Дедушка зачем-то велел мне надеть белую панамку, ту самую, которую дядя Изя купил на Бугазе, потом посадил меня к себе на колени и ткнул худым пальцем в раскрытую книгу.

— Скажи, внучек, «а-а-а-алэф»!

— А-а-а-алэф! — повторил я нараспев.

— «Бэ-э-эйс», «ги-имл», «да-а-лэд»…

Я так старался, так усердно повторял буквы, что вскоре охрип.

— На сегодня, я думаю, достаточно, — сказал дедушка, — у тебя уже глазки клеятся.

— Сейчас, дедушка, сейчас лягу. Только ты мне скажи сперва одну вещь.

— Какую же вещь?

— Зачем ты велел мне надеть панамку на голову?

Дедушка выпустил в бороду какое-то странное «гм-м» и, улыбнувшись, ответил:

— Затем, внучек, чтобы те черные маленькие овечки паслись подольше в твоей головке и не разбредались в разные стороны.

И он поцеловал меня в лоб. Я почувствовал на своем лице его мягкую, приятно пахнущую бороду. Так я и не узнал тайны. Наверно, дедушка прав: мне надо еще немножко подрасти…


Дедушка уже давно отобедал и ушел в свою комнату, а я все сижу и ковыряю вилкой в разваренной куриной ножке.
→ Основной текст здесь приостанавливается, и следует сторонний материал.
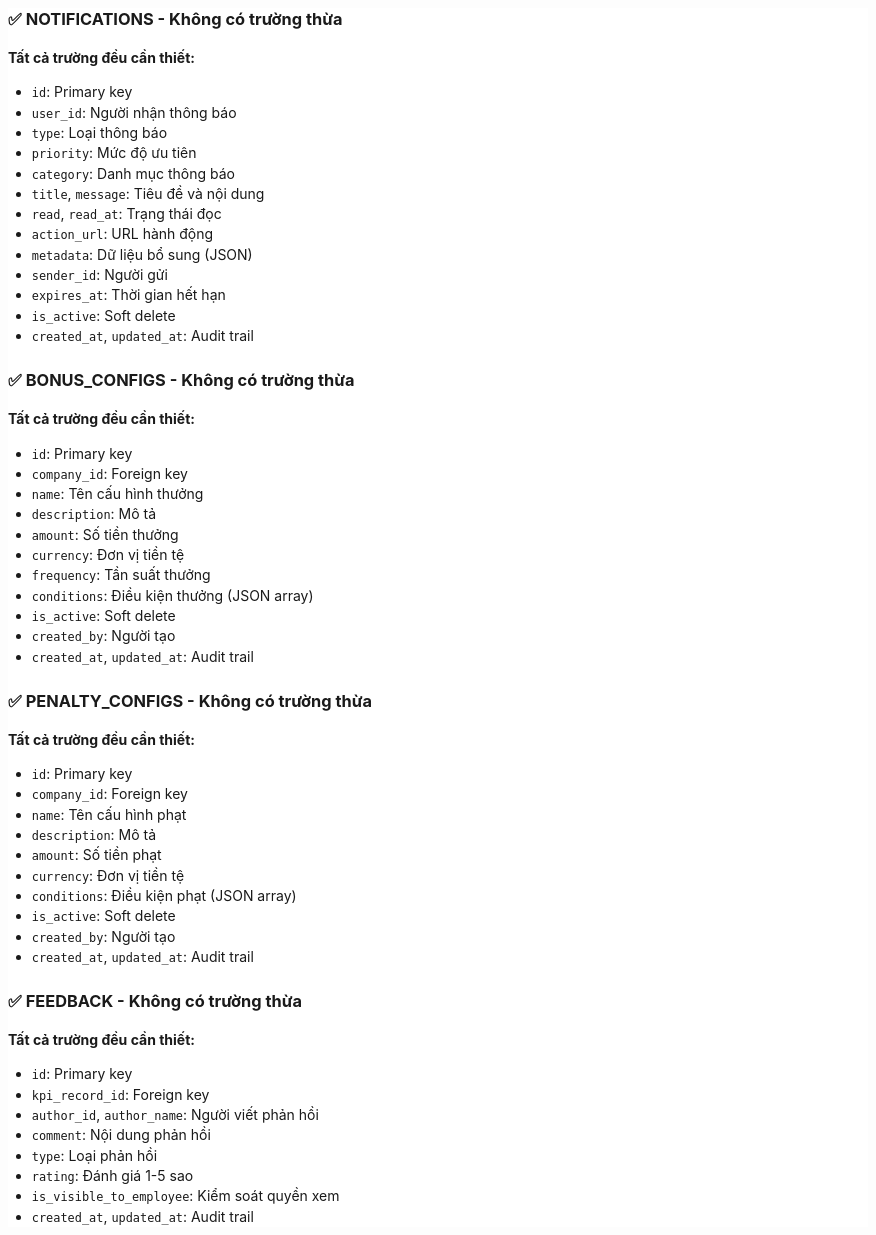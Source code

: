 ### ✅ **NOTIFICATIONS** - Không có trường thừa
**Tất cả trường đều cần thiết:**
- `id`: Primary key
- `user_id`: Người nhận thông báo
- `type`: Loại thông báo
- `priority`: Mức độ ưu tiên
- `category`: Danh mục thông báo
- `title`, `message`: Tiêu đề và nội dung
- `read`, `read_at`: Trạng thái đọc
- `action_url`: URL hành động
- `metadata`: Dữ liệu bổ sung (JSON)
- `sender_id`: Người gửi
- `expires_at`: Thời gian hết hạn
- `is_active`: Soft delete
- `created_at`, `updated_at`: Audit trail

### ✅ **BONUS_CONFIGS** - Không có trường thừa
**Tất cả trường đều cần thiết:**
- `id`: Primary key
- `company_id`: Foreign key
- `name`: Tên cấu hình thưởng
- `description`: Mô tả
- `amount`: Số tiền thưởng
- `currency`: Đơn vị tiền tệ
- `frequency`: Tần suất thưởng
- `conditions`: Điều kiện thưởng (JSON array)
- `is_active`: Soft delete
- `created_by`: Người tạo
- `created_at`, `updated_at`: Audit trail

### ✅ **PENALTY_CONFIGS** - Không có trường thừa
**Tất cả trường đều cần thiết:**
- `id`: Primary key
- `company_id`: Foreign key
- `name`: Tên cấu hình phạt
- `description`: Mô tả
- `amount`: Số tiền phạt
- `currency`: Đơn vị tiền tệ
- `conditions`: Điều kiện phạt (JSON array)
- `is_active`: Soft delete
- `created_by`: Người tạo
- `created_at`, `updated_at`: Audit trail

### ✅ **FEEDBACK** - Không có trường thừa
**Tất cả trường đều cần thiết:**
- `id`: Primary key
- `kpi_record_id`: Foreign key
- `author_id`, `author_name`: Người viết phản hồi
- `comment`: Nội dung phản hồi
- `type`: Loại phản hồi
- `rating`: Đánh giá 1-5 sao
- `is_visible_to_employee`: Kiểm soát quyền xem
- `created_at`, `updated_at`: Audit trail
— Ох, едок! — вздыхает бабушка и начинает сама кормить меня. — Чтобы мои враги так ели, дрючок ты несчастный.

— Бобэ, — еле-еле выговариваю я набитым ртом, — расскажи сказку, мне легче будет жевать.

— Какую же сказку тебе рассказать?

— Про медведя с пятью лапами…

— Ладно, горе мое, слушай. Давным-давно в дремучем лесу жил страшный медведь, и было у него пять лап…

Мой дедушка любит повторять, что весь наш дом держится на бабушкиных руках. Интересно, как он может держаться на бабушкиных руках, если она ими с утра до вечера что-то делает? То бульон поставит на примус, то стирать примется, то чулки возьмется штопать. И как она все успевает, ума не приложу.

По пятницам бабушка печет хлеб. Тесто же для него она замешивает в четверг вечером. Бабушка стоит у деревянной дёжи, убрав волосы под белый платок, стянутый узлом на затылке. Ее руки, всегда такие мягкие, становятся твердыми, упругими, пальцы сжимаются в кулаки, и она начинает безжалостно лупить тесто, точно бьет колотушками в барабан.

Когда бабушка замешивает тесто, я при ней — главный человек: то подам ковшик воды, то поднесу деревянный коробок с солью…

— Если тесто еще жидковато, — спрашивает бабушка, — что надо делать?

— Не жалеть муки!

— А если слишком крутое?

— Не жалеть воды!

Бабушка смеется: правильно!

— А дрожди, бобэ, ты не забыла положить?

— Не забыла, не забыла… И что бы я делала без такого помощника?

И мне кажется, что все это всерьез, что без меня у бабушки вышел бы не хлеб, а маца.

Наконец тесто замешено. Бабушка заботливо укутывает его толстым шерстяным платком, потом еще сверху дедушкиным бараньим тулупом (вот когда пригодился!), чтобы оно не простыло и не захворало.

Наутро, когда я просыпаюсь, бабушка уже возится у печи, высокой и широкой, занимающей почти всю кухню. В один прекрасный день между бабушкой и папой разыгралось настоящее сражение.